**Saved data entries**
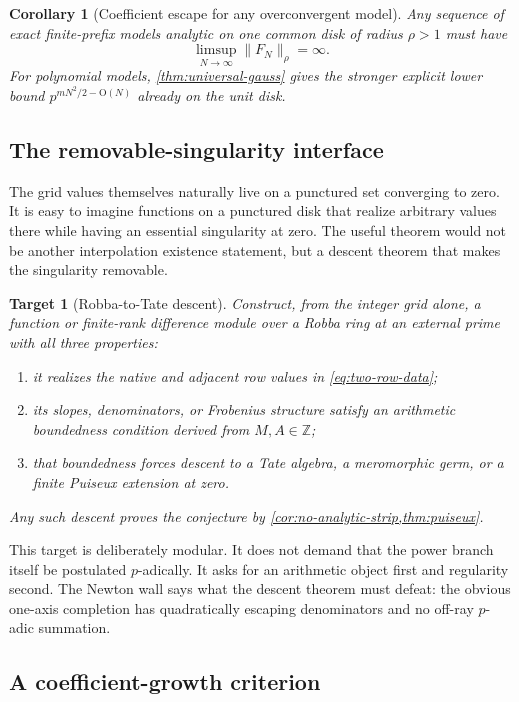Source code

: \documentclass[11pt,oneside]{article}
\newtheorem{corollary}[theorem]{Corollary}
\newtheorem{target}[theorem]{Target}
\theoremstyle{definition}
\newcommand{\Z}{\mathbb Z}
\newcommand{\bigO}{\mathrm O}
\begin{document}
\begin{corollary}[Coefficient escape for any overconvergent model]
Any sequence of exact finite-prefix models analytic on one common disk of radius
$\rho>1$ must have
\[
 \limsup_{N\to\infty}\lVert F_N\rVert_\rho=\infty.
\]
For polynomial models, \cref{thm:universal-gauss} gives the stronger explicit lower bound
$p^{mN^2/2-\bigO(N)}$ already on the unit disk.
\end{corollary}

\subsection{The removable-singularity interface}

The grid values themselves naturally live on a punctured set converging to zero.  It is easy
to imagine functions on a punctured disk that realize arbitrary values there while having an
essential singularity at zero.  The useful theorem would not be another interpolation
existence statement, but a descent theorem that makes the singularity removable.

\begin{target}[Robba-to-Tate descent]\label{target:robba-tate}
Construct, from the integer grid alone, a function or finite-rank difference module over a
Robba ring at an external prime with all three properties:
\begin{enumerate}[label=(\roman*)]
\item it realizes the native and adjacent row values in \eqref{eq:two-row-data};
\item its slopes, denominators, or Frobenius structure satisfy an arithmetic boundedness
  condition derived from $M,A\in\Z$;
\item that boundedness forces descent to a Tate algebra, a meromorphic germ, or a finite
  Puiseux extension at zero.
\end{enumerate}
Any such descent proves the conjecture by
\cref{cor:no-analytic-strip,thm:puiseux}.
\end{target}

This target is deliberately modular.  It does not demand that the power branch itself be
postulated $p$-adically.  It asks for an arithmetic object first and regularity second.  The
Newton wall says what the descent theorem must defeat: the obvious one-axis completion has
quadratically escaping denominators and no off-ray $p$-adic summation.

\subsection{A coefficient-growth criterion}
\end{document}

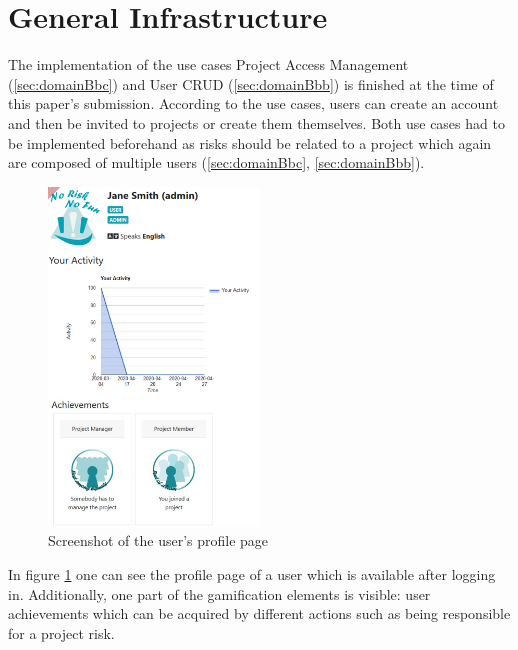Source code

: \section{General Infrastructure}
\label{sec:implementationInfra}

The implementation of the use cases Project Access Management (\ref{sec:domainBbc}) and User CRUD (\ref{sec:domainBbb}) is finished at the time of this paper's submission. According to the use cases, users can create an account and then be invited to projects or create them themselves. Both use cases had to be implemented beforehand as risks should be related to a project which again are composed of multiple users (\ref{sec:domainBbc}, \ref{sec:domainBbb}).

\begin{figure}
	\includegraphics[width=0.5\textwidth]{Assets/implementation_shots/profile.png}
	\caption{Screenshot of the user's profile page}
	\label{fig:ShotProfile}
\end{figure}


In figure \ref{fig:ShotProfile} one can see the profile page of a user which is available after logging in. Additionally, one part of the gamification elements is visible: user achievements which can be acquired by different actions such as being responsible for a project risk.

**Task statement**
Could you please write out exactly the lines from the start of the entries above through the line that holds "any overconvergent model]", both included, with no pictures?

**Output of the exercise**
Source code

: \documentclass[11pt,oneside]{article}
\newtheorem{corollary}[theorem]{Corollary}
\newtheorem{target}[theorem]{Target}
\theoremstyle{definition}
\newcommand{\Z}{\mathbb Z}
\newcommand{\bigO}{\mathrm O}
\begin{document}
\begin{corollary}[Coefficient escape for any overconvergent model]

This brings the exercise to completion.